Zanim zacznę narzekać, to jeszcze fajnie, że mamy same 3-litrowe rzędowe 6-tki. Są oczywiście jednostki benzynowe oraz klekoty (te pierwsze wypluwają od 367 koni pociągowych do 435, a te drugie od 286 do 330). Sprintu do setki nie będę podawał bo to nieistotne… albo podam – póki co ta mocniejsza benzyna rozpędzi się po upływie 4,9 sekundy, a klekot po upływie 5,4 sekundy. Oczywiście nie muszę dodawać, że wszystkie klasy S są z napędem na obie osie, i oczywiście nie muszę mówić, że mają kaganiec na 250 kilometrach na godzinę. Aha, wkrótce dołączy V8-ka ze zintegrowanym rozrusznikoalternatorem, a w 2021 roku pojawi się hybryda typu plug-in z zasięgiem wynoszącym 100 kilometrów w trybie przyjaznym zielonym aktywistom, muchom, a także lokalnym komarom.  

Wreszcie coś ponarzekam!

Mamy tylko 10 programów masażu… To wstyd! Jeszcze większy wstyd to masaż „gorących kamieni” – ma to już od dawna konkurencja! Brakuje masażu sportowego, shiatsu, prenatalnego, no i oczywiście masażu stóp. Wypasiony masaż kosztuje plus minus 100 polskich złotych, to nie przystoi limuzynie za minimum kilkaset tysięcy złotych.
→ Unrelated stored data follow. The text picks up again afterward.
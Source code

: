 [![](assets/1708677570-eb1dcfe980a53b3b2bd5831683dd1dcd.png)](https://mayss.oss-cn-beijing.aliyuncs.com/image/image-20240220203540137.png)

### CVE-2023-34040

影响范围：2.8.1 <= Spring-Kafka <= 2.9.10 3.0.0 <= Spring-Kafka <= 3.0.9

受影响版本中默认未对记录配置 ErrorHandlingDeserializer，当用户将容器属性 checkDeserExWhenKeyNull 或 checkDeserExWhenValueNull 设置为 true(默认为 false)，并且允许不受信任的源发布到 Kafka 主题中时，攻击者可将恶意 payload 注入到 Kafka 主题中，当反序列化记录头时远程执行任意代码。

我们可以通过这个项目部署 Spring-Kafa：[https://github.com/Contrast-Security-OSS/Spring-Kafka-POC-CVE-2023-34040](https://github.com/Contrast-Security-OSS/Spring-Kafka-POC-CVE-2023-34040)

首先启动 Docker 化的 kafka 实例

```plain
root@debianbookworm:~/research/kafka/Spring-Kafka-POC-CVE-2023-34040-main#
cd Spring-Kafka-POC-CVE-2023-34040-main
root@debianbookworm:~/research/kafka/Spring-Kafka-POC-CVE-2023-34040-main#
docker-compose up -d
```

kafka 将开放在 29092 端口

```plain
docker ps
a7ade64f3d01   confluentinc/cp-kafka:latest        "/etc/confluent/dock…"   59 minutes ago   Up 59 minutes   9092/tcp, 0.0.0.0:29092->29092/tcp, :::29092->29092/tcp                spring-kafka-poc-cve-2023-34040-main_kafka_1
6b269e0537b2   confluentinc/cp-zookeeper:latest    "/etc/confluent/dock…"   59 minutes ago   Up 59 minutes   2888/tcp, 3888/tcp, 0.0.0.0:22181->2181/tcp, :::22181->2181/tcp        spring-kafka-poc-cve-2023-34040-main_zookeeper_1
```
Tak samo nie przystoi dodatkowa podgrzewana poduszka zagłówka… Ja się pytam, a co w gorące dni? No, bardzo nam przykro, ale nie jest wentylowana… A co z masażem głowy, jest? No też nie ma! Wybaczcie mi, ale masaż stóp i głowy to coś wspaniałego, nie wspominając o innych częściach ciała.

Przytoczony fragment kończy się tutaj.